• [YOUR OBJECTIVE]: Of all the entries below, only the lines from the one with "Bands and channels" up to and including the one with "A periodic notching" are to be duplicated exactly.

+ + + + + + +

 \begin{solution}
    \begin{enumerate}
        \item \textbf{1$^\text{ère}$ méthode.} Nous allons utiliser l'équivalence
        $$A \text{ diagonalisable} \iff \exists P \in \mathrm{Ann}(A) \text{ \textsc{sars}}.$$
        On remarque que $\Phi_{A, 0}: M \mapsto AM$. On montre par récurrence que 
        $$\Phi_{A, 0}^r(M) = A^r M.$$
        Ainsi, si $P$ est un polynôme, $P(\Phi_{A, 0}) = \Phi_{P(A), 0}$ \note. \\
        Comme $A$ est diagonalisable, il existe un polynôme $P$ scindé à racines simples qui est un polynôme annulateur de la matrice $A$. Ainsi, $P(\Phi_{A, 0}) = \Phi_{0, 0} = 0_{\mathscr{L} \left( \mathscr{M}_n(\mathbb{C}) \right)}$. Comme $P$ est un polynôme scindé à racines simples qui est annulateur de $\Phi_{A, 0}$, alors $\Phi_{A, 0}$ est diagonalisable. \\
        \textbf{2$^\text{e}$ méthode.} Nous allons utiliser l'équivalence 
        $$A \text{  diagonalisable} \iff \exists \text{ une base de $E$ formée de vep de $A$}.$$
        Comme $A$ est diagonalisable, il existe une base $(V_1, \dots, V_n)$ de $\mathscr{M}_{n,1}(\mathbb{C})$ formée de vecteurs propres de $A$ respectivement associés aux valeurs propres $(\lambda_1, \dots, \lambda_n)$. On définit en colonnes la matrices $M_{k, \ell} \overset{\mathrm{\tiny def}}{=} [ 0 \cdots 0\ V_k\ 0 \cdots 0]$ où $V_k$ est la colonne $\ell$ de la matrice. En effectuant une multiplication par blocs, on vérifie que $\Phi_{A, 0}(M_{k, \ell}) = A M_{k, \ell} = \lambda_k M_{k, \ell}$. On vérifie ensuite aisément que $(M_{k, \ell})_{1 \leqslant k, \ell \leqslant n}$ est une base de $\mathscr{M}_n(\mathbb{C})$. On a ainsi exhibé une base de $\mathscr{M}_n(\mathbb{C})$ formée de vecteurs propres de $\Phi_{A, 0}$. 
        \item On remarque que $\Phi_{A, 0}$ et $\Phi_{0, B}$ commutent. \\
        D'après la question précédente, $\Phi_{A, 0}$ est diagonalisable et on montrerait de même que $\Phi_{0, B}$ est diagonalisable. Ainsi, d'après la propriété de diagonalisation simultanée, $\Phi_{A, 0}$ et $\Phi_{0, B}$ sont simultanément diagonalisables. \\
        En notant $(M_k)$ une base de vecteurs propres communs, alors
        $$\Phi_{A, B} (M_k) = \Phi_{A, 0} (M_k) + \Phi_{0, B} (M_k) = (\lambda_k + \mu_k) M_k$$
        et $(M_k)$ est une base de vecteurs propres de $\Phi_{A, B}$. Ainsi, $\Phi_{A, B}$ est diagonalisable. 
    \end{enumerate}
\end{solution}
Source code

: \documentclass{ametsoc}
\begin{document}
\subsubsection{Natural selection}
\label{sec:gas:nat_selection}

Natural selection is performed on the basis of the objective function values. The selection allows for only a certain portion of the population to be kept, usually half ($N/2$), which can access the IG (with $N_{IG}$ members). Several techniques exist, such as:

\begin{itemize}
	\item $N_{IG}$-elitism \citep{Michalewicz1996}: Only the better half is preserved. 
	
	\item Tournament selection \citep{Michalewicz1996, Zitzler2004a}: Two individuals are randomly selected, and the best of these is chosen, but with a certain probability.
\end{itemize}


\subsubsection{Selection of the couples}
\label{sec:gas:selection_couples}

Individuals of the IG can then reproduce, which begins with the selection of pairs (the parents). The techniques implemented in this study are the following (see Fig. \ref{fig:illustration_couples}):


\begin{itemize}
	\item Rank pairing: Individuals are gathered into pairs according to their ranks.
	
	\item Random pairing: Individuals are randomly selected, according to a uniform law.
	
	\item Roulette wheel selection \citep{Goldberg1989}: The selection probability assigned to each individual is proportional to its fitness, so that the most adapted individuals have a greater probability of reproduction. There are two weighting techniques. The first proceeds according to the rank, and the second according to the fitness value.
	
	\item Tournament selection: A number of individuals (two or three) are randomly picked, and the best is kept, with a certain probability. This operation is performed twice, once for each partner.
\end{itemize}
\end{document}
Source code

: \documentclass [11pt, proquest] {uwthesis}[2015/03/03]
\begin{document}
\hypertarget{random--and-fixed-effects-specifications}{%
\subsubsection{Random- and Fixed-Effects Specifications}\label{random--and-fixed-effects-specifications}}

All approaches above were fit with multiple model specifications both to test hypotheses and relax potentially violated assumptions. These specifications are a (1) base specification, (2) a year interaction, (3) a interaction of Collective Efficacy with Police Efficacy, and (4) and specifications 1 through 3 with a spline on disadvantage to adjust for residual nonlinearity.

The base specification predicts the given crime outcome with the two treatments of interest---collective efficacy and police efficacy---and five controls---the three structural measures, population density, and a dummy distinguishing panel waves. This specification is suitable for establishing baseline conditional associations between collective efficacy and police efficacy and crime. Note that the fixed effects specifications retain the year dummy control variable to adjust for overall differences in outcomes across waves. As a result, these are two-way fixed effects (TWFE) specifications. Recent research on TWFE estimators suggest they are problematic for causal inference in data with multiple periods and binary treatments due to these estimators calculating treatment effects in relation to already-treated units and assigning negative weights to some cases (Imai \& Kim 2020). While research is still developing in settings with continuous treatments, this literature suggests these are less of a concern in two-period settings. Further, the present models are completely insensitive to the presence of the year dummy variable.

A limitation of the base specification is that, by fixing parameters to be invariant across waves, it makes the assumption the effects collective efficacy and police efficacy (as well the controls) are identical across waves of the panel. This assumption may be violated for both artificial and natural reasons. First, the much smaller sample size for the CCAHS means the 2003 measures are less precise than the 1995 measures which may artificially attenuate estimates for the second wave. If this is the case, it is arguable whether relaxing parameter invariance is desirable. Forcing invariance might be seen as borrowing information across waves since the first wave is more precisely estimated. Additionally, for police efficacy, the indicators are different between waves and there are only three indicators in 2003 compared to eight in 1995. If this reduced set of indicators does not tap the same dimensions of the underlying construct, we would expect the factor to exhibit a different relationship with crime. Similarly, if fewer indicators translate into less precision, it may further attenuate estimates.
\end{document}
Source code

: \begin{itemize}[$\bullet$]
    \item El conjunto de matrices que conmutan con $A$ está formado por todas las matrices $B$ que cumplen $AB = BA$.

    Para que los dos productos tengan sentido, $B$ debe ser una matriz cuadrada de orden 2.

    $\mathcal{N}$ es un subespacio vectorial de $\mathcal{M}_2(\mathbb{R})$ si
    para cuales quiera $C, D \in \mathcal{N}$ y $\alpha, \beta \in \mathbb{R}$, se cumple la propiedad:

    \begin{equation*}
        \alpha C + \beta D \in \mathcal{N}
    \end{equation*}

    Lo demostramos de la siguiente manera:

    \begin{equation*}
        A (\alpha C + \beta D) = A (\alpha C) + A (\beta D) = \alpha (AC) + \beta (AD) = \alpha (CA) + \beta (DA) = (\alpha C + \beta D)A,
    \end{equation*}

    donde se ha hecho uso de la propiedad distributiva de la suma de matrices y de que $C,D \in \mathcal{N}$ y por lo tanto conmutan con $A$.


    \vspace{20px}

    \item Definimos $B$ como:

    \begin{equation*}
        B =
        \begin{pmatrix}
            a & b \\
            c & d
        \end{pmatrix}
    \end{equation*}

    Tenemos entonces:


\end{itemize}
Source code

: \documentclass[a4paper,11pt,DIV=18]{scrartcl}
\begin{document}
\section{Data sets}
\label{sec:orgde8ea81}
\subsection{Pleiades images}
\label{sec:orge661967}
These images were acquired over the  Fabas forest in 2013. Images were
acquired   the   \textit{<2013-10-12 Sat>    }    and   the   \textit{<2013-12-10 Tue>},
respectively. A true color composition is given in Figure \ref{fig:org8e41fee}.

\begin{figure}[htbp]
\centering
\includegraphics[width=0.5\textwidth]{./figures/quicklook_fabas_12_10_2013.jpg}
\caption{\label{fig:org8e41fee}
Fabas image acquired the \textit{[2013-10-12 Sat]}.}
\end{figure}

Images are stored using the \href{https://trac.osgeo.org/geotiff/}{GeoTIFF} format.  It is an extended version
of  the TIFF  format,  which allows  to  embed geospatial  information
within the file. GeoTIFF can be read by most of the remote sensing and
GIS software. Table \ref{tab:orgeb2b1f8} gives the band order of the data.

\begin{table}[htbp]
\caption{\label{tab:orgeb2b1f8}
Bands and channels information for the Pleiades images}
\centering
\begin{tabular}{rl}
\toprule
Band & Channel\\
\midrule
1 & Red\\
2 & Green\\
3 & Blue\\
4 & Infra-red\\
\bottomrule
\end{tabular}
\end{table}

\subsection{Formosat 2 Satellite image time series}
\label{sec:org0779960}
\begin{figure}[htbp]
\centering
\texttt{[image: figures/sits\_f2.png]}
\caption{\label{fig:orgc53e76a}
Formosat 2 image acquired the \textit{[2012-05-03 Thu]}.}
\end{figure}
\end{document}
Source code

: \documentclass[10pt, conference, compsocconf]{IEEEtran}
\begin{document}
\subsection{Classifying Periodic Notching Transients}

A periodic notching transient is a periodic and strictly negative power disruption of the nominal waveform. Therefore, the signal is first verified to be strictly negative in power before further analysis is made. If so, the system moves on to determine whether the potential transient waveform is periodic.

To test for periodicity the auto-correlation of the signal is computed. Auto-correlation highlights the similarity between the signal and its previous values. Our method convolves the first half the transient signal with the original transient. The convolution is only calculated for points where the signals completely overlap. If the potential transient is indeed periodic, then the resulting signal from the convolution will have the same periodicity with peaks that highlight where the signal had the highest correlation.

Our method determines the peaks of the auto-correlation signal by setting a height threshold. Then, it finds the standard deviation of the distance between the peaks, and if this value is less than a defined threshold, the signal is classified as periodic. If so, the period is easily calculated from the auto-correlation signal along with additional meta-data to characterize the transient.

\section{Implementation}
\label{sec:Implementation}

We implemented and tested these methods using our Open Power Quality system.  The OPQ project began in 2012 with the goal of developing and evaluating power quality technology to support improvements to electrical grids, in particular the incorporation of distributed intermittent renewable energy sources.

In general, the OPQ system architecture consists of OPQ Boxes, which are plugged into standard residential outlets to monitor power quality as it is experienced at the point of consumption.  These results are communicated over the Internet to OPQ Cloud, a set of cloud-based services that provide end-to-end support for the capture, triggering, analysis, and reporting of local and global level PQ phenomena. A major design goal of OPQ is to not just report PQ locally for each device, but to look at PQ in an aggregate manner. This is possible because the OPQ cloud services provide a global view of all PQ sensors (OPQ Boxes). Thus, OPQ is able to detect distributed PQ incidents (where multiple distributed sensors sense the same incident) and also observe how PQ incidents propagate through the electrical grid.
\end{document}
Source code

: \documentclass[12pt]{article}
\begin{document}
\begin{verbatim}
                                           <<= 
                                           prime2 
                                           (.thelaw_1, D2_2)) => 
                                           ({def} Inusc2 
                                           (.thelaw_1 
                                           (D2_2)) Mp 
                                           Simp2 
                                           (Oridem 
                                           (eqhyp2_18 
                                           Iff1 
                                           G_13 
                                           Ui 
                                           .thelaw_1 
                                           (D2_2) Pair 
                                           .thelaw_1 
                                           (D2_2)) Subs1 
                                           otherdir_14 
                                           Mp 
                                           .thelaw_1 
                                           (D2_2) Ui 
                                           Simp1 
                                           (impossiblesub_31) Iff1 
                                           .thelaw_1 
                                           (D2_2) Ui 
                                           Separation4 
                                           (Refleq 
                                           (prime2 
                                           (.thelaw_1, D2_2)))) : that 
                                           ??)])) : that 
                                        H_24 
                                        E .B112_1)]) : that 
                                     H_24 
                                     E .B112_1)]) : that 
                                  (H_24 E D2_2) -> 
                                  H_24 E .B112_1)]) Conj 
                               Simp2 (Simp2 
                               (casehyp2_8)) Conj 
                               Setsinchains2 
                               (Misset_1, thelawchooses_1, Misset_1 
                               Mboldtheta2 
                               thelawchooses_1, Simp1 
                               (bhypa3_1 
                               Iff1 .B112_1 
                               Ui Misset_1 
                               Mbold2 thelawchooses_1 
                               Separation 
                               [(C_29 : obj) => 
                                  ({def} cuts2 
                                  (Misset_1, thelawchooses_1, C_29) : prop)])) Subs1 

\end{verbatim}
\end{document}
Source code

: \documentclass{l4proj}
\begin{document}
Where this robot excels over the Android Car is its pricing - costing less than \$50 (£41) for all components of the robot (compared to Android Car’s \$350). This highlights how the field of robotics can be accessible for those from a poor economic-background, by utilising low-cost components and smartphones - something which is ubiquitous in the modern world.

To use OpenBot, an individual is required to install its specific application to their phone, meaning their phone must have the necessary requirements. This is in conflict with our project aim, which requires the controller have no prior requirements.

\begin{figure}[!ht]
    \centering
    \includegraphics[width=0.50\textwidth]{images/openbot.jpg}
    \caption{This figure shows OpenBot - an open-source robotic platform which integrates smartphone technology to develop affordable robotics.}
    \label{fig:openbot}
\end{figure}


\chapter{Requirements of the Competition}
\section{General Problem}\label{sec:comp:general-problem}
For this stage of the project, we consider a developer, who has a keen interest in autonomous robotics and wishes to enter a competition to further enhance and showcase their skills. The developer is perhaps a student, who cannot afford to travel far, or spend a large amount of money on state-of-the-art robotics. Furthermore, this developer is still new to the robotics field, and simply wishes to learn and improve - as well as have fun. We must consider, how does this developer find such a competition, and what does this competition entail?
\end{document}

+ + + + + + +

• [TASK RESPONSE]:
Bands and channels information for the Pleiades images}
\centering
\begin{tabular}{rl}
\toprule
Band & Channel\\
\midrule
1 & Red\\
2 & Green\\
3 & Blue\\
4 & Infra-red\\
\bottomrule
\end{tabular}
\end{table}

\subsection{Formosat 2 Satellite image time series}
\label{sec:org0779960}
\begin{figure}[htbp]
\centering
\texttt{[image: figures/sits\_f2.png]}
\caption{\label{fig:orgc53e76a}
Formosat 2 image acquired the \textit{[2012-05-03 Thu]}.}
\end{figure}
\end{document}
Source code

: \documentclass[10pt, conference, compsocconf]{IEEEtran}
\begin{document}
\subsection{Classifying Periodic Notching Transients}

A periodic notching transient is a periodic and strictly negative power disruption of the nominal waveform. Therefore, the signal is first verified to be strictly negative in power before further analysis is made. If so, the system moves on to determine whether the potential transient waveform is periodic.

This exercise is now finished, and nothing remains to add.